While companies deal with an ever-growing IT infrastructure that supports cloud-native services, SRE or site reliability engineering has become increasingly important. One of the reasons is that the way engineering teams ship and operate software has drastically changed.
On-going update processes, quick releases, and fixes in a disparate environment have spurred the adoption of DevOps principles and a shift from centralized department silos to new engineering culture. This culture supports and lives the “you build it you run it” philosophy.
In order to stabilize their new IT architecture and strengthen their competitive advantage, enterprises hire site reliability engineers. SREs, help product engineering teams in optimizing their workflows by leveraging different sets of engineering principles. Their main goal is to create highly reliable software systems by continuously analyzing the existing infrastructure and finding ways to optimize it with software solutions.
In this guide, you’ll learn more about the role and the benefits of site reliability engineering, the fundamental principles used in SRE, and the difference between a site reliability engineer and a platform engineer.
Site reliability engineering or SRE is a software engineering approach that helps manage large systems through code. It is a site reliability engineer’s task to create a resilient infrastructure and efficient engineering workflows by applying SRE best practices. This also involves the use of metrics and software tools for monitoring and improving operations.
Even though SRE seems to be a relatively new role in the world of cloud-native application engineering and management, it was born even before DevOps – the movement that successfully combined software development and IT operations.
In fact, it was Google who first tasked their software engineers to make large-scale sites more reliable, efficient, and scalable by applying automated solutions. The practices that Google’s engineers started developing in 2003 form the basis of the full-fledged IT domain that SRE is today.

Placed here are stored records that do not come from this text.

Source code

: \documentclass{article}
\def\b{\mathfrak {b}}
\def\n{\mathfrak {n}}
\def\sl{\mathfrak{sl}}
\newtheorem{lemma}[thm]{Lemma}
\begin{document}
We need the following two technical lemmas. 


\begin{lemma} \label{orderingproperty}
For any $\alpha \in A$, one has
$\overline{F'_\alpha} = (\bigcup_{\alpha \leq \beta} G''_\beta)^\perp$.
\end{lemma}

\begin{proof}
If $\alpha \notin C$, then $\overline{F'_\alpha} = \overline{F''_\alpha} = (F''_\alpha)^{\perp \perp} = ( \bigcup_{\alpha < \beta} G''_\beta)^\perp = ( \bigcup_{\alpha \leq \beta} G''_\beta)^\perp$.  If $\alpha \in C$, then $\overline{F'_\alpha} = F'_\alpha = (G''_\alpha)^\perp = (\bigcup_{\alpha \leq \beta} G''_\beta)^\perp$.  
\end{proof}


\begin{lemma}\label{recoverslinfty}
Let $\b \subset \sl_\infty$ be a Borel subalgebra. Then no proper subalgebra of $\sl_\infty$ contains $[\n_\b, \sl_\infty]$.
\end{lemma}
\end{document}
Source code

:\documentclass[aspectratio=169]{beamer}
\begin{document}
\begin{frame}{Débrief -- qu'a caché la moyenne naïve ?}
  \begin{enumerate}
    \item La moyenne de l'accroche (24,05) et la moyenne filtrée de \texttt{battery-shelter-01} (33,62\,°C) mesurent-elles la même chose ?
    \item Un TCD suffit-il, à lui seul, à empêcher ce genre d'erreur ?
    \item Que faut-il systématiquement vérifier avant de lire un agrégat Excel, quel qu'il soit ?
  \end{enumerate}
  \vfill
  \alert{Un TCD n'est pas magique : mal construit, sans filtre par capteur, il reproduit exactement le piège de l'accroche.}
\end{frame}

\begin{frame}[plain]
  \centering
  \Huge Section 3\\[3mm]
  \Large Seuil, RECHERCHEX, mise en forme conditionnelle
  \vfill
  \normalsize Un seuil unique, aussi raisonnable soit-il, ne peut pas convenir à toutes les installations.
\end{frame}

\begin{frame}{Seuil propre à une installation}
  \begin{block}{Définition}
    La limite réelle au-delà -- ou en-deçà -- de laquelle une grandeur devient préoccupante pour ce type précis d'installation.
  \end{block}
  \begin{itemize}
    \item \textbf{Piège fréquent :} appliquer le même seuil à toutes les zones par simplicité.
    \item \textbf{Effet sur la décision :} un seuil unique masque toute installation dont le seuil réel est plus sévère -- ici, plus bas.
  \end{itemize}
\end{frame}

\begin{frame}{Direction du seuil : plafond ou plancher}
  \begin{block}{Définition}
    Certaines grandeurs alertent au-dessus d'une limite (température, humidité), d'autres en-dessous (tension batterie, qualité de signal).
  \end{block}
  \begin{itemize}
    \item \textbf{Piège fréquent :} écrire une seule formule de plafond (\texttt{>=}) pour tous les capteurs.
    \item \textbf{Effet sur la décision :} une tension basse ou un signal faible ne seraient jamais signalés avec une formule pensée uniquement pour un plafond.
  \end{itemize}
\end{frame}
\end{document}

In a way, site reliability engineering takes on the tasks that operations teams would handle in the past. However, operational problems are not solved manually but with an engineering mindset. With the availability of advanced software and tools, SREs can build a bridge between development and operations and create an IT infrastructure that is reliable and allows for quick implementation of new services and features. Thus, site reliability engineers are particularly important when a company moves from a traditional IT approach to a cloud-native approach.
Next, learn more about the specific tasks of a site reliability engineer and what kind of skillset this role typically requires.
A site reliability engineer usually has a background in software development and substantial operations and business analytics experience. All are necessary to solve operational problems with the help of code. While DevOps is more concerned with automating IT operations, SRE teams focus more on the planning and design aspects.
They monitor systems in production and analyze their performance to detect areas of improvement. Their observations also help them calculate the potential cost of outages and plan for contingency.
SREs usually split their time between operations and the development of systems and software. Their on-call responsibilities include updating runbooks, tools, and documentation to prepare engineering teams for a future incident. If the latter occurs, they usually conduct thorough post-incident interviews to find out what’s working and what’s not.
This is also how they collect valuable “tribal knowledge”. Since they take part in software development, support, and IT development, this knowledge is no longer siloed but can be used to create more reliable systems.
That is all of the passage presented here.